## Task brief
If a line in the listing below has the string "which", copy it out.

## Exercise data
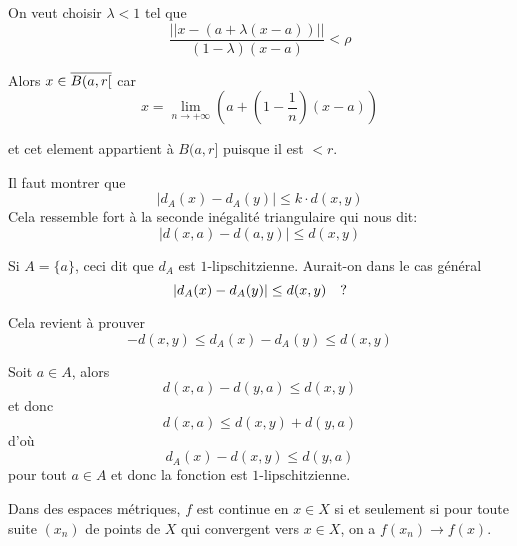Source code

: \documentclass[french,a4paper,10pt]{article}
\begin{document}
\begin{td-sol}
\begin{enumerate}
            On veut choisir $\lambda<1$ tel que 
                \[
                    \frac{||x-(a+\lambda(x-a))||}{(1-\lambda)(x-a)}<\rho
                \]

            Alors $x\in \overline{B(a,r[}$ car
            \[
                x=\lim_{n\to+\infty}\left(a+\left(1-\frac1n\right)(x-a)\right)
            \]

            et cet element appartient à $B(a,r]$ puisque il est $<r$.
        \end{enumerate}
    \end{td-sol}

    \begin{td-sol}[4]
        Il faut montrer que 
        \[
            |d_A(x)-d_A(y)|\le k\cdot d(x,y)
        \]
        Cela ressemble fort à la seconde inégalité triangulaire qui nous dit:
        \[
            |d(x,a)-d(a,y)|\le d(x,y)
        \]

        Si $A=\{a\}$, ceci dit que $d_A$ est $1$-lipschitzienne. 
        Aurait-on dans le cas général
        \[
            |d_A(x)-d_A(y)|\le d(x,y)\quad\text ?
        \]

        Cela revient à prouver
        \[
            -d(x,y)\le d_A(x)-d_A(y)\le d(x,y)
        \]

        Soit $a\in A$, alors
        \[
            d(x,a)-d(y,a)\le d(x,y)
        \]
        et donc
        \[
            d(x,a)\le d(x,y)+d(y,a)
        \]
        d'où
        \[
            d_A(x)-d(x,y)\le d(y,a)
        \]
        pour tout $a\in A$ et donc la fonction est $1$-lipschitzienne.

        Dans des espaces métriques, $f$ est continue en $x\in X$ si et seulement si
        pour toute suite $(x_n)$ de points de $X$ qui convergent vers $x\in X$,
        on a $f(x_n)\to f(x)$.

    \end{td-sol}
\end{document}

--

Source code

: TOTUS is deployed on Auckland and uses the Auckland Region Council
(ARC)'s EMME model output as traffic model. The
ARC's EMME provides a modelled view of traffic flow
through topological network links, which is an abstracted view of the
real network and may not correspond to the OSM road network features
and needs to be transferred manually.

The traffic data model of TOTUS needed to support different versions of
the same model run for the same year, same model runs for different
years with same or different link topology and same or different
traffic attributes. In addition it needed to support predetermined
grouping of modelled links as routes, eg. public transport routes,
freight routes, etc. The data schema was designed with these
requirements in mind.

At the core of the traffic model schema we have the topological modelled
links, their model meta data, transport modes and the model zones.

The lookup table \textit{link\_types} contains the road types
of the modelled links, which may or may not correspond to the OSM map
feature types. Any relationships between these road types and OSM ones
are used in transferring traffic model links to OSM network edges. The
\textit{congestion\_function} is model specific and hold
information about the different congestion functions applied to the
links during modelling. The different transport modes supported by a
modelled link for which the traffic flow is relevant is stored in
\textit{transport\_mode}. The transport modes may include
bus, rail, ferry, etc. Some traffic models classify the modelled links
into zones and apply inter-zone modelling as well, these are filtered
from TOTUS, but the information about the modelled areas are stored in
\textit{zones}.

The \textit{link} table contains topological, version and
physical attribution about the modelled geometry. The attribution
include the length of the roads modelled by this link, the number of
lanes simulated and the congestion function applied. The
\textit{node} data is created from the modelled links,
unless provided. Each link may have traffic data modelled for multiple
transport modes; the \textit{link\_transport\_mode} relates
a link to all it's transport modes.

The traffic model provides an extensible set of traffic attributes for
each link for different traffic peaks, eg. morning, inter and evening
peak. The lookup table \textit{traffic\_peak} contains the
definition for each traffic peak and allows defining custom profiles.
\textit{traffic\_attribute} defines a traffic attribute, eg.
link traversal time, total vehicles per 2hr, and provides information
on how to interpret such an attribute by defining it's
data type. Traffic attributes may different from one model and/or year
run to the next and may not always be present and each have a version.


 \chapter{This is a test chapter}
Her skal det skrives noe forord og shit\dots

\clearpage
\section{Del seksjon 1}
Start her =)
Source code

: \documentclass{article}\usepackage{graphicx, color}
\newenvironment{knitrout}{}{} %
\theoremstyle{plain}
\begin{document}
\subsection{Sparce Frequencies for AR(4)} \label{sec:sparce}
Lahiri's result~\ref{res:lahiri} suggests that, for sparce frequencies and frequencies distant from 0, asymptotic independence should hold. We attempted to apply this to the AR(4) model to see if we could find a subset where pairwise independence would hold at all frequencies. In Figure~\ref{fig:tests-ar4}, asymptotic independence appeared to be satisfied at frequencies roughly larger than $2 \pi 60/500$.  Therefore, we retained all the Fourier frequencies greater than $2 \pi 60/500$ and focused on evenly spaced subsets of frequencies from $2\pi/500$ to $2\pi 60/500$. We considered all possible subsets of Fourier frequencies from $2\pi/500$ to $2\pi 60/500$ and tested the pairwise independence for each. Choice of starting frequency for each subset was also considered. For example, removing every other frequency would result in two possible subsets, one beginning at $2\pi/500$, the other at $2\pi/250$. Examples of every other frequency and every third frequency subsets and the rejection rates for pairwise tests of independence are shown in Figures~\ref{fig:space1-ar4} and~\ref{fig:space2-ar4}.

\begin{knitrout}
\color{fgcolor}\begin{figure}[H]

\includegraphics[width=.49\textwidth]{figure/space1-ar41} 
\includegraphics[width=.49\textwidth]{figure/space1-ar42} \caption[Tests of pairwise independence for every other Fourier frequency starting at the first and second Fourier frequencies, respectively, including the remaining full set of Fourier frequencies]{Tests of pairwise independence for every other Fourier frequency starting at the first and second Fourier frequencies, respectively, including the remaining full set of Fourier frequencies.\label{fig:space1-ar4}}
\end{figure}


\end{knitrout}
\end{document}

## Worked solution
through topological network links, which is an abstracted view of the
of the modelled links, which may or may not correspond to the OSM map
modelled link for which the traffic flow is relevant is stored in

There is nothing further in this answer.